◆ What you are asked to do: Leave every picture out and give back the lines below from the first through the line that holds "The goal of", exactly as written.

◆ Extracted material:

*****

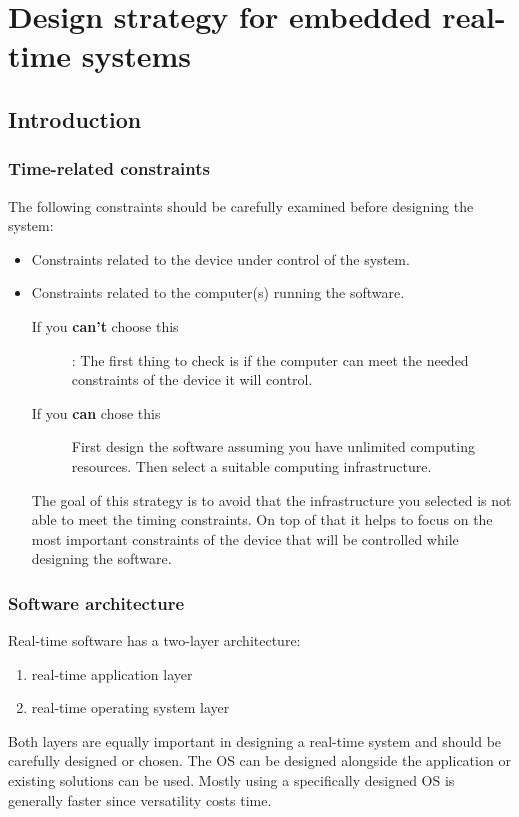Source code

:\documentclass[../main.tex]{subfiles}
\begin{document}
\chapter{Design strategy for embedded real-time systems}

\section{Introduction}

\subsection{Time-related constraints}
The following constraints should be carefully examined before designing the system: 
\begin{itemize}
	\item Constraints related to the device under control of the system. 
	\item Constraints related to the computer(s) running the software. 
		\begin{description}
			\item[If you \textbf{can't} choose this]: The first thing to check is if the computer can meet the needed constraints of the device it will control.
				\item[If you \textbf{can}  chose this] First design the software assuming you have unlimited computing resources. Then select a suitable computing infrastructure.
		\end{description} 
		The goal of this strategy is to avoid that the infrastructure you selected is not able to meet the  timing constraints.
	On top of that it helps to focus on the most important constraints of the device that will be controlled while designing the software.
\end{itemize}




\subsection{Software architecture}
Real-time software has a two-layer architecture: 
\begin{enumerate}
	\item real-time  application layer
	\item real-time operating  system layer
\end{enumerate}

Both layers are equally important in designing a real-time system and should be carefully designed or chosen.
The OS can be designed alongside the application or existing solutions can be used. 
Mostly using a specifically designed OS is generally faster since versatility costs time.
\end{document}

*****

◆ Exercise solution:
Source code

:\documentclass[../main.tex]{subfiles}
\begin{document}
\chapter{Design strategy for embedded real-time systems}

\section{Introduction}

\subsection{Time-related constraints}
The following constraints should be carefully examined before designing the system: 
\begin{itemize}
	\item Constraints related to the device under control of the system. 
	\item Constraints related to the computer(s) running the software. 
		\begin{description}
			\item[If you \textbf{can't} choose this]: The first thing to check is if the computer can meet the needed constraints of the device it will control.
				\item[If you \textbf{can}  chose this] First design the software assuming you have unlimited computing resources. Then select a suitable computing infrastructure.
		\end{description} 
		The goal of this strategy is to avoid that the infrastructure you selected is not able to meet the  timing constraints.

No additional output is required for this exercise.